Aku kembali terkejut dengan pernyataan Pak Aswaji.

"Masuk sana!" suruh Pak Aswaji.

Aku hanya mengangguk lalu berjalan pergi.

Sepanjang perjalanan menuju kelas, timbul berbagai macam dugaan, prasangka dan pertanyaan di kepalaku. Rasanya, ada yang aneh walau belum yakin tentang itu.

Aku melangkahkan kakiku ke kelas XII IPA-5 dan langsung menerima sorakan dari para penghuninya. Seorang guru perempuan yang melihat kedatanganku terlihat bingung saat aku mendekatinya.

"Maaf, saya terlambat, Bu," kataku dengan rasa gugup dan gelisah yang sudah tidak dapat dibantah lagi keberadaannya.

"Lista?"

"Iya, Bu?"

"Ini IPA-5, lho. Kamu bukannya kela IPA-2?"

Aku mematung seketika. Semua ingatanku tidak sesuai dengan diriku di dunia ini. Aku merasa menjadi makhluk pindahan yang harus kembali beradaptasi di lingkungan baru.

"Maaf, Bu! Saya linglung," kataku dengan wajah yang sudah memerah karena menahan malu.

Aku segera keluar kelas dan pergi menuju kelas XII IPA-2 yang merupakan kelas Unggulan Pendamping. Seumur hidup, aku tidak pernah bermimpi untuk bisa masuk ke kelas yang dipenuhi oleh orang genius itu. Aku menjadi penasaran.

Lista dunia ini, seperti apa ya?

***

Siang menyapa dengan terik mentari yang sangat menyengat. Aku keluar dari kelasku dengan wajah yang sudah tidak bisa diselamatkan lagi. Dekil dan menyedihkan.

Walaupun aku kembali muda, tetapi tidaklah demikian dengan otakku. Otak dan ingatanku masihlah 'aku' yang sudah berusia 23 tahun sehingga membuatku harus berusaha keras mengingat materi pelajaran yang aku pelajari 6 tahun silam. Percayalah, itu lebih susah daripada mencari jarum di tumpakan jerami.

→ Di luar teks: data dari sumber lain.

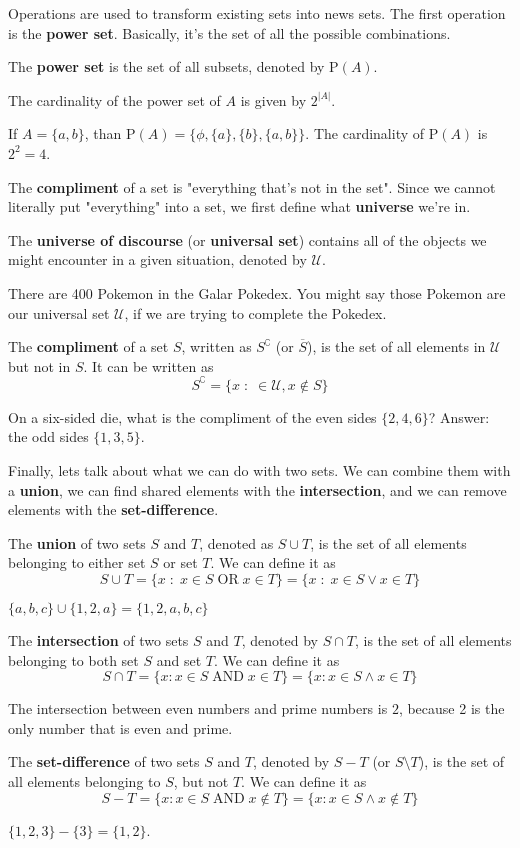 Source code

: Operations are used to transform existing sets into news sets.  The first operation is the {\bf power set}. Basically, it's the set of all the possible combinations.

\mydefine
{
	The {\bf power set} is the set of all subsets, denoted by $\text{P}(A)$.
}

\myproposition
{
	The cardinality of the power set of $A$ is given by $2^{|A|}$.
}

\myexample
{
	If $A=\{a,b\}$, than $\text{P}(A) = \{\phi,\{a\},\{b\},\{a,b\}\}$. The cardinality of $\text{P}(A)$ is $2^{2}=4$.
}

The {\bf compliment} of a set is "everything that's not in the set". Since we cannot literally put "everything" into a set, we first define what {\bf universe} we're in. 

\mydefine
{
	The {\bf universe of discourse} (or {\bf universal set}) contains all of the objects we might encounter in a given situation, denoted by $\mathcal{U}$.
}

\myexample
{
	There are 400 Pokemon in the Galar Pokedex. You might say those Pokemon are our universal set $\mathcal{U}$, if we are trying to complete the Pokedex.
}

\mydefine
{
	The {\bf compliment} of a set $S$, written as $S^\complement$ (or $\overline{S}$), is the set of all elements in $\mathcal{U}$ but not in $S$. It can be written as
	\[
		S^\complement = \{x \;:\; \in \mathcal{U}, x \notin S\}
	\]
}

\myexample
{
	On a six-sided die, what is the compliment of the even sides $\{2,4,6\}$? Answer: the odd sides $\{1,3,5\}$.
}

Finally, lets talk about what we can do with two sets. We can combine them with a {\bf union}, we can find shared elements with the {\bf intersection}, and we can remove elements with the {\bf set-difference}.

\mydefine
{
	The {\bf union} of two sets $S$ and $T$, denoted as $S \cup T$, is the set of all elements belonging to either set $S$ or set $T$. We can define it as
	\[
		S \cup T = \{x \;:\; x \in S \;\text{OR}\; x \in T \} = \{x \;:\; x \in S \vee x \in T \}
	\]
}

\myexample
{
	$\{a,b,c\} \cup \{1,2,a\} = \{1,2,a,b,c\}$
}

\mydefine
{
	The {\bf intersection} of two sets $S$ and $T$, denoted by $S\cap T$, is the set of all elements belonging to both set $S$ and set $T$. We can define it as
	\[
		S \cap T = \{ x : x \in S \;\text{AND}\; x \in T\} = \{ x : x \in S \wedge x \in T\}
	\]
}

\myexample
{
	The intersection between even numbers and prime numbers is ${2}$, because 2 is the only number that is even and prime.
}

\mydefine
{
	The {\bf set-difference} of two sets $S$ and $T$, denoted by $S-T$ (or $S \setminus T$), is the set of all elements belonging to $S$, but not $T$. We can define it as
	\[
		S-T = \{x : x \in S \;\text{AND}\; x \notin T\} = \{x : x \in S \wedge x \notin T\}
	\]
}

\myexample
{
	$\{1,2,3\} - \{3\} = \{1,2\}$.
}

Aneh, Lista di dunia ini sangat disukai oleh guru-guru. Beberapa kali guru mata pelajaran juga memintaku ke depan dan mengerjakan soal. Beruntung, karena aku bisa menjawab setiap pertanyaan walaupun menguras habis energiku. Otakku sampai sakit.

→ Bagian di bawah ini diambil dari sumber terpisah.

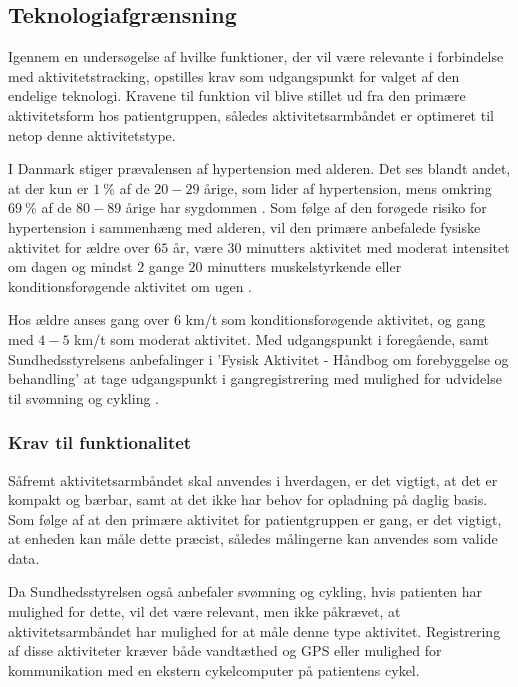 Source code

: \subsection{Teknologiafgrænsning}

Igennem en undersøgelse af hvilke funktioner, der vil være relevante i forbindelse med aktivitetstracking, opstilles krav som udgangspunkt for valget af den endelige teknologi. Kravene til funktion vil blive stillet ud fra den primære aktivitetsform hos patientgruppen, således aktivitetsarmbåndet er optimeret til netop denne aktivitetstype.

I Danmark stiger prævalensen af hypertension med alderen. Det ses blandt andet, at der kun er $1~\%$ af de $20-29$ årige, som lider af hypertension, mens omkring $69~\%$ af de $80-89$ årige har sygdommen \citep{olsen2015}. Som følge af den forøgede risiko for hypertension i sammenhæng med alderen, vil den primære anbefalede fysiske aktivitet for ældre over $65$ år, være $30$ minutters aktivitet med moderat intensitet om dagen og mindst $2$ gange $20$ minutters muskelstyrkende eller konditionsforøgende aktivitet om ugen \citep{pedersen2011}.

Hos ældre anses gang over $6$ km/t som konditionsforøgende aktivitet, og gang med $4-5$ km/t som moderat aktivitet. Med udgangspunkt i foregående, samt Sundhedsstyrelsens anbefalinger i 'Fysisk Aktivitet - Håndbog om forebyggelse og behandling' at tage udgangspunkt i gangregistrering med mulighed for udvidelse til svømning og cykling \citep{pedersen2011}.

\subsubsection{Krav til funktionalitet}

Såfremt aktivitetsarmbåndet skal anvendes i hverdagen, er det vigtigt, at det er kompakt og bærbar, samt at det ikke har behov for opladning på daglig basis. Som følge af at den primære aktivitet for patientgruppen er gang, er det vigtigt, at enheden kan måle dette præcist, således målingerne kan anvendes som valide data. 

Da Sundhedsstyrelsen også anbefaler svømning og cykling, hvis patienten har mulighed for dette, vil det være relevant, men ikke påkrævet, at aktivitetsarmbåndet har mulighed for at måle denne type aktivitet. Registrering af disse aktiviteter kræver både vandtæthed og GPS eller mulighed for kommunikation med en ekstern cykelcomputer på patientens cykel.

"Lista!" panggilan itu membuatku menoleh.

Seorang cewek yang merupakan teman sekelasku menghampiriku. Dia mendekat dengan berlari kecil.

"Pulang bareng, yuk!" ajaknya.

Aku mengernyitkan kening.

"Kamu temanku?" tanyaku hati-hati.

Cewek itu memasang wajah cemberut mendengar pertanyaanku.

"Kita ini sudah bersahabat sejak MOS, Lista," jawabnya tegas. “Kamu lupa?”

“Maaf,” ujarku merasa bersalah. "Namamu siapa?"

Cewek itu tertawa keras membuat sebuah cekungan di pipinya membuatnya semakin tampak manis. Setelah tawanya mereda, dia mengulurkan tangan.

"Namaku Berliana Dewi, sahabatmu," katanya memperkenalkan diri.

Aku menerima uluran tangannya.

"Namaku Sonaly Salista."

"Aku tahu," katanya sambil tersenyum ramah.

Aku membalas senyumannya.

"Dewi?" Aku mencoba menebak nama panggilannya.

"Bukan, Abel," sanggahnya.

"Jadi, sekarang mau pulang bareng?" ajaknya lagi.

Aku mengangguk.

"Let's go!!" serunya heboh dan sedikit alay.

Aku tersenyum geli melihat tingkah Abel. Sepertinya dia teman yang menyenangkan.

Diam-diam, aku merasa sedikit iri pada diriku sendiri. Karena Lista yang aku ingat tidak memiliki teman atau prestasi sama sekali. Sedangkan Lista di dunia ini, mendapatkan semua yang tidak pernah aku miliki. Tiba-tiba aku menjadi teringat tentang dirinya.

Apa Lista di dunia ini juga memiliki seseorang yang dicintai olehnya? Apa mungkin, kami mencintai orang yang sama? Entahlah.